L’idée ? Contrer l’inflation qui bouleverse les économies de la zone euro depuis maintenant près d’un an. Une stratégie qui donnerait les premiers signes de résultats mesurables, puisque, l’affirme la BCE, “selon l’estimation rapide d’Eurostat, l’inflation a atteint 10,0 % en novembre, légèrement en deçà des 10,6 % enregistrés en octobre”. Mais à y regarder de plus près, il est encore un peu tôt pour voir dans cette évolution le résultat de la seule politique monétaire de la BCE. En effet, dans son communiqué dont chaque mot a dû être pesé et décortiqué par les experts de la BCE, le Conseil des gouverneurs note que le recul observé est essentiellement attribuable à une pause dans la hausse des prix de l’énergie, mais que ceux des produits alimentaires sont encore agités pour quelque temps encore.
Lent retour vers la normale
Mais ces prévisions ne relèvent pas de la science exacte. Et les experts de la BCE, tout comme ceux de la Réserve fédérale américaine la veille, ont au passage revu là la hausse leurs prévisions relatives à l’évolution de l’inflation en zone euro. Selon ces derniers, “l’inflation moyenne devrait désormais atteindre 8,4 % en 2022 avant de revenir à 6,3 % en 2023, tandis que l’inflation devrait ralentir nettement au cours de l’année. L’inflation s’établirait donc, en moyenne, à 3,4 % en 2024 et 2,3 % en 2025”.
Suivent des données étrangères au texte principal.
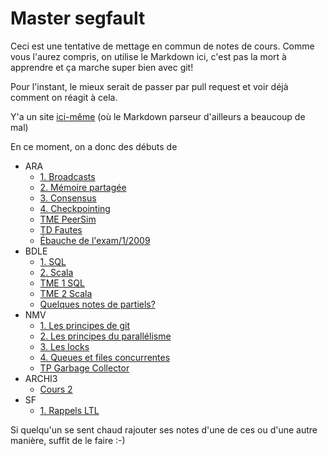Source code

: Master segfault
==

Ceci est une tentative de mettage en commun de notes de cours.
Comme vous l'aurez compris, on utilise le Markdown ici, c'est pas la mort à apprendre et ça marche super bien avec git!

Pour l'instant, le mieux serait de passer par pull request et voir déjà comment on réagit à cela.

Y'a un site [ici-même](https://tshikaboom.github.io/master-segfault/) (où le Markdown parseur d'ailleurs a beaucoup de mal)

En ce moment, on a donc des débuts de
- ARA
  - [1. Broadcasts](ARA/Part1-Broadcasts.md)
  - [2. Mémoire partagée](ARA/Part2-SharedMemory.md)
  - [3. Consensus](ARA/Part3-Consensus.md)
  - [4. Checkpointing](ARA/Part4-Checkpointing.md)
  - [TME PeerSim](ARA/PeerSim/tme1.md)
  - [TD Fautes](ARA/TD-FD.md)
  - [Ébauche de l'exam/1/2009](ARA/Partiel.md)
- BDLE
  - [1. SQL](BDLE/Cours1-SQL.md)
  - [2. Scala](BDLE/Cours2-Scala.md)
  - [TME 1 SQL](BDLE/tme1-sql.md)
  - [TME 2 Scala](BDLE/tme2-scala.md)
  - [Quelques notes de partiels?](BDLE/partiel.md)
- NMV
  - [1. Les principes de git](NMV/CS1-Git.md)
  - [2. Les principes du parallélisme](NMV/CS2-Parallelism.md)
  - [3. Les locks](NMV/CS3-Locks.md)
  - [4. Queues et files concurrentes](NMV/CS4-ConcurrentQueuesAndStacks.md)
  - [TP Garbage Collector](NMV/TD1-GC.md)
- ARCHI3
  - [Cours 2](ARCHI3/archicours2.md)
- SF
  - [1. Rappels LTL](SF/cours-1.md)

Si quelqu'un se sent chaud rajouter ses notes d'une de ces ou d'une autre manière, suffit de le faire :-)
Encore une fois, une partie de l’inconnue est imputable aux variations des prix de l’énergie et ceux de l’alimentation (qui sont liés, bien entendu, en raison des processus de transformation, d’emballage ou des transports). Sans ces facteurs, le cœur de l’inflation devrait être “de 3,9 % en moyenne en 2022 et atteindre 4,2 % en 2023, avant de retomber à 2,8 % en 2024 et 2,4 % en 2025”. Les analystes de la BCE voient aussi l’économie de la zone euro se contracter au cours du trimestre actuel et du suivant, en raison de la hausse des taux, de la crise des prix de l’énergie, du ralentissement économique mondial et… du contexte d’incertitude généré par le conflit en Ukraine. Ici, les estimations des services de l’Eurosystème voient une croissance économique de 3,4 % en 2022, 0,5 % en 2023, 1,9 % en 2024 et 1,8 % en 2025.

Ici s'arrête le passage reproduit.